- **Given data**
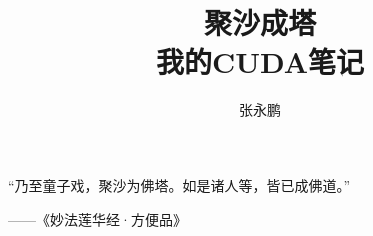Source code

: \documentclass[12pt,a4paper]{book}
\title{{\huge 聚沙成塔} \\ 我的CUDA笔记}%
\author{张永鹏} %
\begin{document}
 
\clearpage
 
\maketitle %

\begin{center}
\vspace*{4in}
\large{
“乃至童子戏，聚沙为佛塔。如是诸人等，皆已成佛道。”\\
            \par\par\par\par\par\par \par\par\par\par                          ------《妙法莲华经·方便品》
}
\end{center}

% 



 
\end{document}
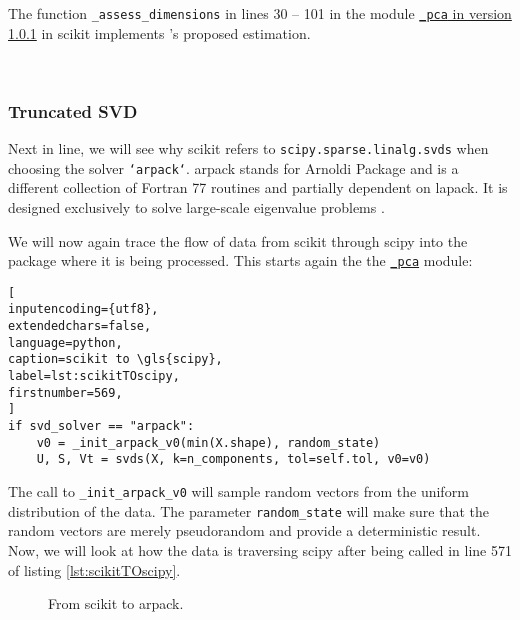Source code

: \bigskip
The function \texttt{\_assess\_dimensions} in lines 30 -- 101 in the module \href{\scikitPCAvIxOxI{_pca}}{\texttt{\_pca} in version 1.0.1} in \gls{scikit} implements \citeauthor{minka2000automatic}'s proposed estimation.



\ \clearpage


\subsubsection{Truncated SVD}

Next in line, we will see why \gls{scikit} refers to \texttt{scipy.sparse.linalg.svds} when choosing the solver \texttt{`arpack`}. 
\acrshort{arpack} stands for Arnoldi Package and is a different collection of Fortran 77 routines and partially dependent on \acrshort{lapack}.
It is designed exclusively to solve large-scale eigenvalue problems \cite{lehoucq1998arpack}.
\medskip


We will now again trace the flow of data from \gls{scikit} through \gls{scipy} into the package where it is being processed.
This starts again the the \href{\scikitPCAvIxOxI{_pca}}{\texttt{\_pca}} module:

\begin{lstlisting}[
inputencoding={utf8}, 
extendedchars=false, 
language=python, 
caption=scikit to \gls{scipy}, 
label=lst:scikitTOscipy,
firstnumber=569,
]
if svd_solver == "arpack":
    v0 = _init_arpack_v0(min(X.shape), random_state)
    U, S, Vt = svds(X, k=n_components, tol=self.tol, v0=v0)
\end{lstlisting}

\noindent
The call to \texttt{\_init\_arpack\_v0} will sample random vectors from the uniform distribution of the data.
The parameter \texttt{random\_state} will make sure that the random vectors are merely pseudorandom and provide a deterministic result.
Now, we will look at how the data is traversing \gls{scipy} after being called in line 571 of listing \ref{lst:scikitTOscipy}.
\bigskip

\renewcommand{\tikzscale}{0.65}
\begin{figure}[h]
	\centering
	
	\captionsetup{justification=centering}
	\vspace*{5mm}
	\caption{From scikit to \acrshort{arpack}.}
	\label{fig:scikitToARPACK}
\end{figure}
\bigskip



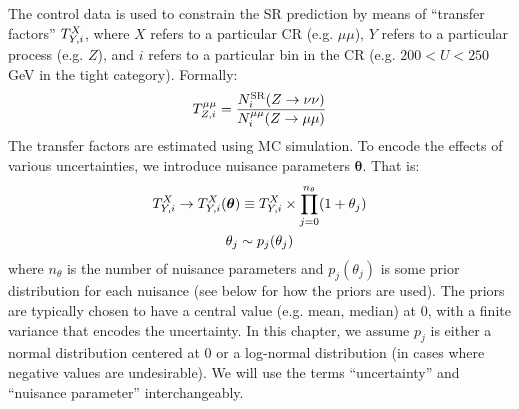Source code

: The control data is used to constrain the SR prediction by means of ``transfer factors'' ${T}^{X}_{Y,i}$, where $X$ refers to a particular CR (e.g. $\mu\mu$), $Y$ refers to a particular process (e.g. $Z$), and $i$ refers to a particular bin in the CR (e.g. $200<U<250$ GeV in the tight category).
Formally:
\begin{equation}
    {T}^{\mu\mu}_{Z,i} = \frac{N^\mathrm{SR}_i(Z\rightarrow\nu\nu)}{N^{\mu\mu}_i(Z\rightarrow\mu\mu)}
\end{equation}
The transfer factors are estimated using MC simulation.
To encode the effects of various uncertainties, we introduce nuisance parameters $\bm{\theta}$.
That is:
\begin{gather}
    {T}^{X}_{Y,i} \rightarrow {T}^{X}_{Y,i}(\bm\theta) \equiv {T}^{X}_{Y,i} \times \prod_{j=0}^{n_\theta} (1+\theta_j) \\
    \theta_j \sim p_j(\theta_j)
\end{gather}
where $n_\theta$ is the number of nuisance parameters and $p_j(\theta_j)$ is some prior distribution for each nuisance (see below for how the priors are used).
The priors are typically chosen to have a central value (e.g. mean, median) at $0$, with a finite variance that encodes the uncertainty.
In this chapter, we assume $p_j$ is either a normal distribution centered at 0 or a log-normal distribution (in cases where negative values are undesirable).
We will use the terms ``uncertainty'' and ``nuisance parameter'' interchangeably.

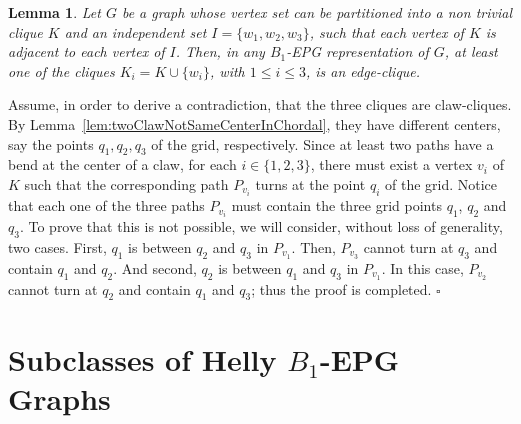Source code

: \documentclass[9pt]{entcs}
\newtheorem{lema}{Lemma}[section]
\newtheorem{defi}{Definition}[section]
\begin{document}



\begin{lema}\label{lem:3cliquesNotClaw}
Let $G$ be a graph whose vertex set  can be
partitioned into a non trivial clique $K$ and an independent set $I=\{w_1,w_2,w_3\}$, such that each vertex of $K$ is adjacent to each vertex of $I$. Then, in any $B_1$-EPG representation of $G$, at least one of the cliques  $K_i = K \cup \{w_i\}$, with $1 \leq i \leq 3$,  is an edge-clique. 
\end{lema}

\begin{pf}
Assume, in order to derive a contradiction, that the three cliques are claw-cliques. By Lemma~\ref{lem:twoClawNotSameCenterInChordal}, they have different centers, say the points $q_1, q_2, q_3$ of the grid, respectively. Since at least two paths have a bend at the center of a claw, for each $i\in\{1,2,3\}$,   there must exist a vertex
  $v_i$ of $K$ such that the corresponding path $P_{v_i}$ turns at the point $q_i$ of the grid.  Notice that each one of the three paths $P_{v_i}$
  must contain  the three grid points $q_1$, $q_2$ and $q_3$. To prove that this is not possible, we will consider, without loss of generality, two cases.
  First,  $q_1$ is between $q_2$ and $q_3$ in $P_{v_1}$. Then, $P_{v_3}$ cannot turn at $q_3$ and contain $q_1$ and $q_2$.   And second,
  $q_2$ is between $q_1$ and $q_3$ in $P_{v_1}$. In this case, $P_{v_2}$ cannot turn at $q_2$ and contain $q_1$ and $q_3$; thus the proof is completed.
 $\square$
\end{pf}





\section{Subclasses of Helly $B_1$-EPG Graphs}
\end{document}
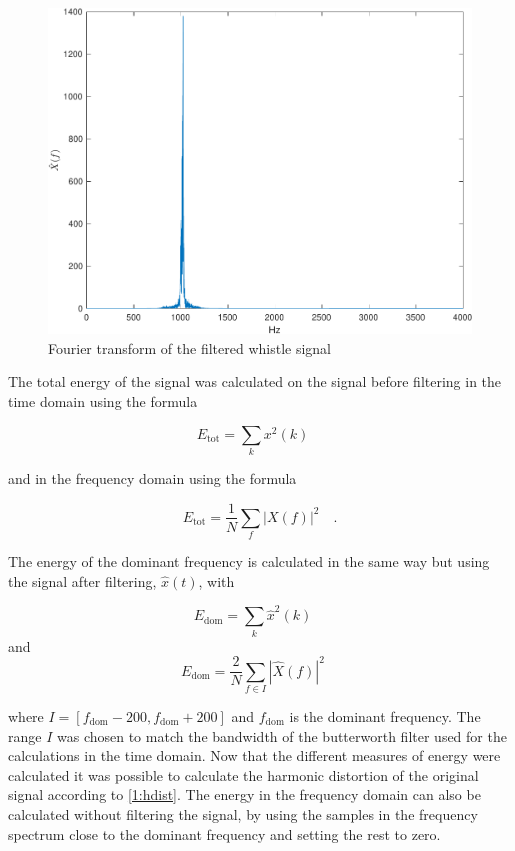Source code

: \documentclass{IEEEtran}
\begin{document}
\begin{figure}[h]
  \centering
  \captionsetup{justification=centering}

  \includegraphics[width=0.8\columnwidth]{pictures/whistle_clean.pdf}
  \caption{Fourier transform of the filtered whistle signal}
  \label{1:whistle_clean}

\end{figure}

The total energy of the signal was calculated on the signal before filtering
in the time domain using the formula

\begin{equation*}
    E_{\text{tot}} = \sum_k{x^2(k)} \quad
\end{equation*}

and in the frequency domain using the formula

\begin{equation*}
    E_{\text{tot}} = \frac{1}{N}\sum_f{|X(f)|^2} \quad .
\end{equation*}

The energy of the dominant frequency is calculated in the same way but
using the signal after filtering, $\hat{x}(t)$, with

\begin{equation*}
    E_{\text{dom}} = \sum_k{\hat{x}^2(k)} \quad
\end{equation*}
and
\begin{equation*}
    E_{\text{dom}} = \frac{2}{N}\sum_{f \in I}{|\hat{X}(f)|^2} \quad
\end{equation*}

where $I = [f_{\text{dom}} - 200, f_{\text{dom}} + 200]$ and $f_{\text{dom}}$
is the dominant
frequency. The range $I$ was chosen to match the bandwidth of the butterworth
filter used for the calculations in the time domain.
Now that the different measures of energy were calculated it was possible to
calculate the harmonic distortion of the original signal according to
\eqref{1:hdist}. The energy in the frequency domain can also be calculated
without filtering the signal, by using the samples in the frequency spectrum
close to the dominant frequency and setting the rest to zero.
\end{document}

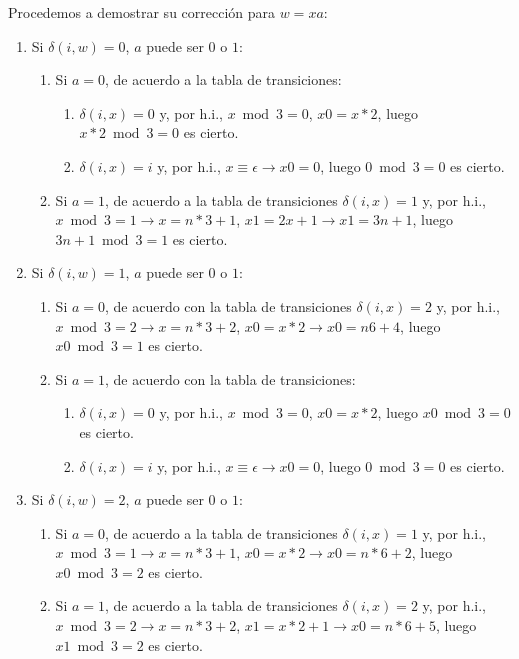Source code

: \documentclass[a4paper]{article}
\begin{document}
  		Procedemos a demostrar su corrección para $w=xa$:
  		\begin{enumerate}
  		\item Si $\delta(i, w) = 0$, $a$ puede ser $0$ o $1$:
  			\begin{enumerate}
  			\item Si $a=0$, de acuerdo a la tabla de transiciones:
  				\begin{enumerate}
  				\item $\delta(i, x) = 0$ y, por h.i., $x\bmod3=0$, $x0 = x*2$, luego $x*2\bmod3=0$ es cierto.
  				\item $\delta(i, x) = i$ y, por h.i., $x\equiv\epsilon \rightarrow x0 = 0$, luego $0\bmod3=0$ es cierto.
  				\end{enumerate}
  			\item Si $a=1$, de acuerdo a la tabla de transiciones $\delta(i, x) = 1$ y, por h.i., $x\bmod3=1 \rightarrow x=n*3+1$, $x1=2x+1 \rightarrow x1=3n+1$, luego $3n+1\bmod3=1$ es cierto.
  			\end{enumerate}
  		\item Si $\delta(i, w) = 1$, $a$ puede ser $0$ o $1$:
  			\begin{enumerate}
  			\item Si $a=0$, de acuerdo con la tabla de transiciones $\delta(i, x) = 2$ y, por h.i., $x\bmod3=2 \rightarrow x=n*3+2$, $x0=x*2 \rightarrow x0=n6+4$, luego $x0\bmod3=1$ es cierto.
  			\item Si $a=1$, de acuerdo con la tabla de transiciones:
  				\begin{enumerate}
  				\item $\delta(i, x) = 0$ y, por h.i., $x\bmod3=0$, $x0 = x*2$, luego $x0\bmod3=0$ es cierto.
  				\item $\delta(i, x) = i$ y, por h.i., $x\equiv\epsilon \rightarrow x0 = 0$, luego $0\bmod3=0$ es cierto.
  				\end{enumerate}
  			\end{enumerate}
  		\item Si $\delta(i, w) = 2$, $a$ puede ser $0$ o $1$:
  			\begin{enumerate}
  			\item Si $a=0$, de acuerdo a la tabla de transiciones $\delta(i, x) = 1$ y, por h.i., $x\bmod3=1 \rightarrow x=n*3+1$, $x0=x*2 \rightarrow x0=n*6+2$, luego $x0\bmod3=2$ es cierto.
  			\item Si $a=1$, de acuerdo a la tabla de transiciones $\delta(i, x) = 2$ y, por h.i., $x\bmod3=2 \rightarrow x=n*3+2$, $x1=x*2+1 \rightarrow x0=n*6+5$, luego $x1\bmod3=2$ es cierto.
  			\end{enumerate}
  		\end{enumerate}
\end{document}
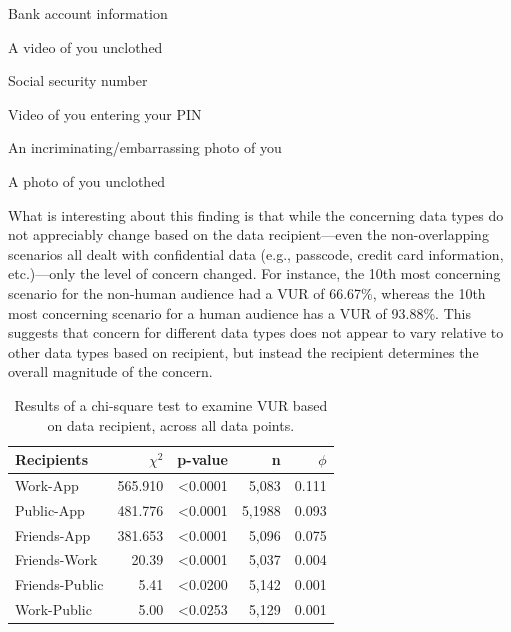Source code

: \documentclass{acm_proc_article-sp}
\newenvironment{packed_enum}{
\begin{enumerate}
  \setlength{\itemsep}{1pt}
  \setlength{\parskip}{0pt}
  \setlength{\parsep}{0pt}
}{\end{enumerate}}
\begin{document}
\begin{packed_enum}
\item Bank account information
\item A video of you unclothed
\item Social security number
\item Video of you entering your PIN
\item An incriminating/embarrassing photo of you
\item A photo of you unclothed
\end{packed_enum}

What is interesting about this finding is that while the concerning data types do not appreciably change based on the data recipient---even the non-overlapping scenarios all dealt with confidential data (e.g., passcode, credit card information, etc.)---only the level of concern changed. For instance, the 10th most concerning scenario for the non-human audience had a VUR of 66.67\%, whereas the 10th most concerning scenario for a human audience has a VUR of 93.88\%. This suggests that concern for different data types does not appear to vary relative to other data types based on recipient, but instead the recipient determines the overall magnitude of the concern.



\begin{table}[t]
\begin{center}
\begin{tabular}{|l|r|r|r|r|}
\hline
Recipients	& $\chi^2$ & p-value 	& n & $\phi$ \\
\hline
Work-App	& 565.910 & <0.0001 & 5,083 & 0.111\\
Public-App	& 481.776 & <0.0001 & 5,1988& 0.093\\
Friends-App & 381.653 & <0.0001 & 5,096 & 0.075\\
Friends-Work & 20.39 & <0.0001 & 5,037 & 0.004\\
Friends-Public & 5.41 & <0.0200 & 5,142 & 0.001\\
Work-Public&  5.00 & <0.0253 & 5,129	& 0.001\\
\hline
\end{tabular}
\caption{Results of a chi-square test to examine VUR based on data recipient, across all data points.}
\label{recipient}
\end{center}
\end{table}
\end{document}
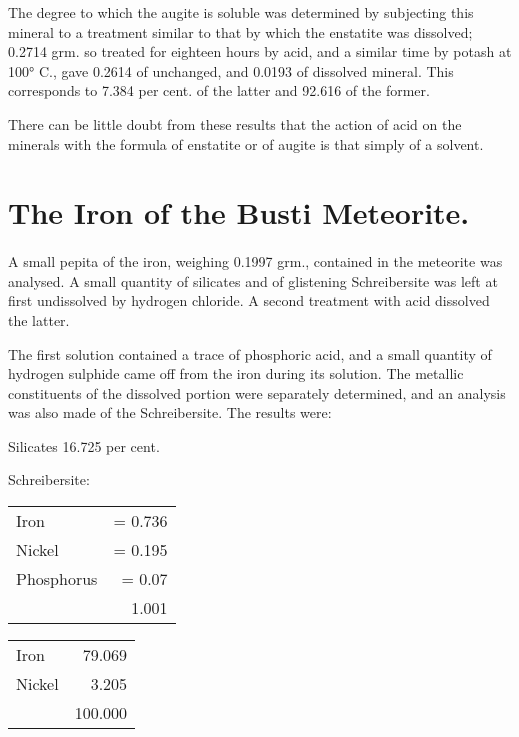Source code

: \documentclass[a4paper, 12pt, oneside]{article}
\begin{document}
The degree to which the augite is soluble was determined by subjecting this mineral to a treatment similar to that by which the enstatite was dissolved; 0.2714 grm. so treated for eighteen hours by acid, and a similar time by potash at 100° C., gave 0.2614 of unchanged, and 0.0193 of dissolved mineral. This corresponds to 7.384 per cent. of the latter and 92.616 of the former.

There can be little doubt from these results that the action of acid on the minerals with the formula of enstatite or of augite is that simply of a solvent.
\clearpage
\section{The Iron of the Busti Meteorite.}
\paragraph{}
A small pepita of the iron, weighing 0.1997 grm., contained in the meteorite was analysed. A small quantity of silicates and of glistening Schreibersite was left at first undissolved by hydrogen chloride. A second treatment with acid dissolved the latter.

The first solution contained a trace of phosphoric acid, and a small quantity of hydrogen sulphide came off from the iron during its solution. The metallic constituents of the dissolved portion were separately determined, and an analysis was also made of the Schreibersite. The results were:
\begin{center}
Silicates 16.725 per cent.    
\end{center}
\begin{center}
Schreibersite:
\end{center}
\begin{table}[H]
    \centering
    \footnotesize
    \begin{tabular}{l r}
        Iron & = 0.736 \\
        Nickel & = 0.195 \\
        Phosphorus & = 0.07 \\ \hline
        ~ & 1.001 \\
    \end{tabular}
\end{table}
\begin{table}[H]
    \centering
    \footnotesize
    \begin{tabular}{l r}
        Iron & 79.069 \\
        Nickel & 3.205 \\ \hline
        ~ & 100.000 \\
    \end{tabular}
\end{table}
\end{document}
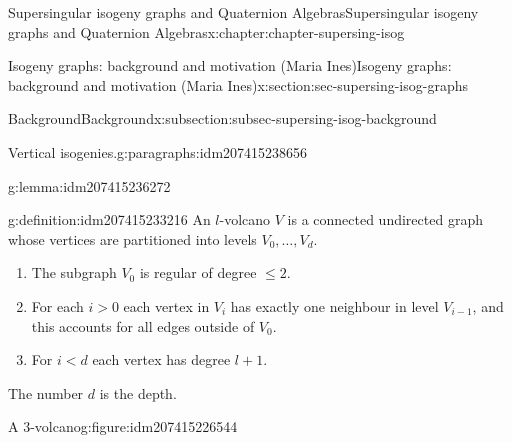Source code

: \documentclass[oneside,10pt,]{book}
\numberwithin{equation}{section}
\newcommand{\lt}{<}
\newcommand{\gt}{>}
\begin{document}
\begin{chapterptx}{Supersingular isogeny graphs and Quaternion Algebras}{}{Supersingular isogeny graphs and Quaternion Algebras}{}{}{x:chapter:chapter-supersing-isog}
\begin{sectionptx}{Isogeny graphs: background and motivation (Maria Ines)}{}{Isogeny graphs: background and motivation (Maria Ines)}{}{}{x:section:sec-supersing-isog-graphs}
\begin{subsectionptx}{Background}{}{Background}{}{}{x:subsection:subsec-supersing-isog-background}
\begin{paragraphs}{Vertical isogenies.}{g:paragraphs:idm207415238656}
\begin{lemma}{}{}{g:lemma:idm207415236272}
\end{lemma}
\begin{definition}{}{g:definition:idm207415233216}%
An \(l\)-volcano \(V\) is a connected undirected graph whose vertices are partitioned into levels \(V_0, \ldots, V_d\).%
\begin{enumerate}
\item{}The subgraph \(V_0\) is regular of degree \(\le 2\).%
\item{}For each \(i \gt 0\) each vertex in \(V_i\) has exactly one neighbour in level \(V_{i-1}\), and this accounts for all edges outside of \(V_0\).%
\item{}For \(i \lt d\) each vertex has degree \(l+1\).%
\end{enumerate}
The number \(d\) is the depth.%
\end{definition}
\begin{figureptx}{A \(3\)-volcano}{g:figure:idm207415226544}{}%
\begin{image}{0}{1}{0}%
\end{image}
\end{figureptx}
\end{paragraphs}
\end{subsectionptx}
\end{sectionptx}
\end{chapterptx}
\end{document}
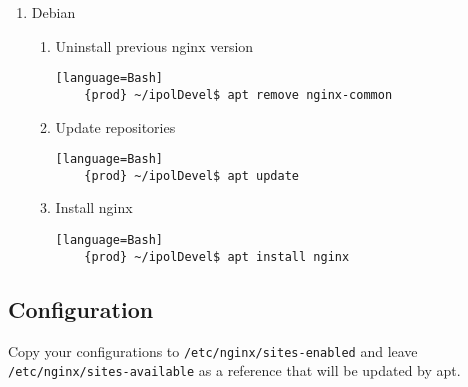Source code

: \documentclass[a4paper,12pt]{article}
\begin{document}
\begin{enumerate}
\item Debian

\begin{enumerate}
    \item Uninstall previous nginx version
    \begin{verbatim}[language=Bash]
	{prod} ~/ipolDevel$ apt remove nginx-common
    \end{verbatim}

    \item Update repositories
    \begin{verbatim}[language=Bash]
    {prod} ~/ipolDevel$ apt update
    \end{verbatim}

    \item Install nginx
    \begin{verbatim}[language=Bash]
    {prod} ~/ipolDevel$ apt install nginx
    \end{verbatim}
    \end{enumerate}    
\end{enumerate}

\subsection{Configuration}

Copy your configurations to {\tt /etc/nginx/sites-enabled} and leave {\tt /etc/nginx/sites-available} as a reference that will be updated by apt.
\end{document}
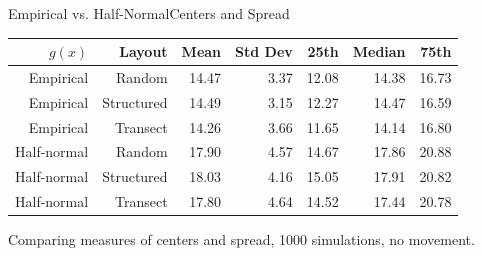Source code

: \documentclass{beamer}
\begin{document}
\begin{frame}{Empirical vs. Half-Normal}{Centers and Spread}

\begin{table}
	\begin{tabular}{ r r |r r| r r r}
		$g(x)$      & Layout     & Mean  & Std Dev & 25th  & Median & 75th  \\ \hline\hline
		Empirical   & Random     & 14.47 & 3.37    & 12.08 & 14.38  & 16.73 \\
		Empirical   & Structured & 14.49 & 3.15    & 12.27 & 14.47  & 16.59 \\
		Empirical   & Transect   & 14.26 & 3.66    & 11.65 & 14.14  & 16.80 \\ \hline
		Half-normal & Random     & 17.90 & 4.57    & 14.67 & 17.86  & 20.88 \\
		Half-normal & Structured & 18.03 & 4.16    & 15.05 & 17.91  & 20.82 \\
		Half-normal & Transect   & 17.80 & 4.64    & 14.52 & 17.44  & 20.78
	\end{tabular}
\end{table}
\small
Comparing measures of centers and spread, 1000 simulations, no movement.

\end{frame}
\end{document}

- **What the exercise asks**
In the data above, find the line that contains "16.80 \\ \hline" and the line that contains "Comparing measures of". Repeat exactly those lines and every line between them, and only those.

- **Answer**
		Empirical   & Transect   & 14.26 & 3.66    & 11.65 & 14.14  & 16.80 \\ \hline
		Half-normal & Random     & 17.90 & 4.57    & 14.67 & 17.86  & 20.88 \\
		Half-normal & Structured & 18.03 & 4.16    & 15.05 & 17.91  & 20.82 \\
		Half-normal & Transect   & 17.80 & 4.64    & 14.52 & 17.44  & 20.78
	\end{tabular}
\end{table}
\small
Comparing measures of centers and spread, 1000 simulations, no movement.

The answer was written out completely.